Some highly selective universities (e.g., Harvard, Dartmouth, Yale, and CalTech) are starting to require some kind of a test score (Yale is accepting AP and IB scores as alternatives to SAT and ACT scores). The explanations for returning to requiring test scores vary among the universities. The test scores, however, will likely be viewed in the context of the student's high school. So a 1400 might be the highest score any student has at a high school serving disadvantaged students, but a common score at a school serving students from affluent families.

Recruitment and Outreach

Affirmative recruitment and outreach is a way colleges can increase diversity. Oftentimes economically disadvantaged minorities do not know they are strong candidates for either (1) college admission or (2) substantial financial aid. Colleges reach out to these minorities to educate them about admission and financial aid. The University of California schools (UCs) have not been allowed to practice affirmative action since 1996. Despite this limit, the UCs have been able to enroll minorities in part because of an expensive $500 million recruitment and outreach effort.

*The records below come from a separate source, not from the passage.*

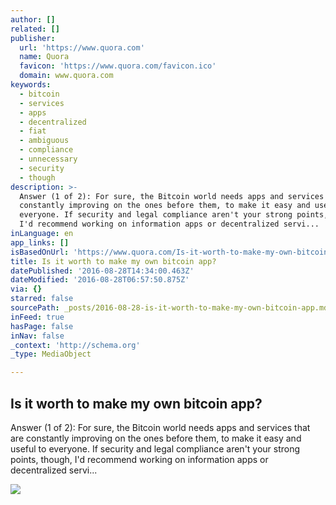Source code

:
 ```yaml
---
author: []
related: []
publisher:
  url: 'https://www.quora.com'
  name: Quora
  favicon: 'https://www.quora.com/favicon.ico'
  domain: www.quora.com
keywords:
  - bitcoin
  - services
  - apps
  - decentralized
  - fiat
  - ambiguous
  - compliance
  - unnecessary
  - security
  - though
description: >-
  Answer (1 of 2): For sure, the Bitcoin world needs apps and services that are
  constantly improving on the ones before them, to make it easy and useful to
  everyone. If security and legal compliance aren't your strong points, though,
  I'd recommend working on information apps or decentralized servi...
inLanguage: en
app_links: []
isBasedOnUrl: 'https://www.quora.com/Is-it-worth-to-make-my-own-bitcoin-app'
title: Is it worth to make my own bitcoin app?
datePublished: '2016-08-28T14:34:00.463Z'
dateModified: '2016-08-28T06:57:50.875Z'
via: {}
starred: false
sourcePath: _posts/2016-08-28-is-it-worth-to-make-my-own-bitcoin-app.md
inFeed: true
hasPage: false
inNav: false
_context: 'http://schema.org'
_type: MediaObject

---
```

<article style=""><h1>Is it worth to make my own bitcoin app?</h1><p>Answer (1 of 2): For sure, the Bitcoin world needs apps and services that are constantly improving on the ones before them, to make it easy and useful to everyone. If security and legal compliance aren't your strong points, though, I'd recommend working on information apps or decentralized servi...</p><img src="https://qph.ec.quoracdn.net/main-thumb-t-3544-200-DDa210tdHWnSwW0GbWfobW5lRxdVxTS3.jpeg" /></article>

Improved Need-Based Financial Aid

Need-based financial aid is not directly an admissions practice, but colleges use it to get students to apply and to get them to enroll after being admitted. Colleges will likely try to increase need-based financial aid, which will help them attract and enroll disadvantaged minority students. For example, the University of North Carolina-Chapel Hill will now provide free tuition and fees to families from North Carolina who earn less than $80,000 per year.

Please check out my related blog on this topic about how to best react to eliminating Affirmative Action:

Educ8Fit Consulting

For more information about financial aid in general, please visit my website at Paying for College | Educ8Fit Consulting. Please contact Educ8Fit Consulting at either or College Admission Counseling | Educ8fit Consulting | United States, contactfor a free 30-minute consultation.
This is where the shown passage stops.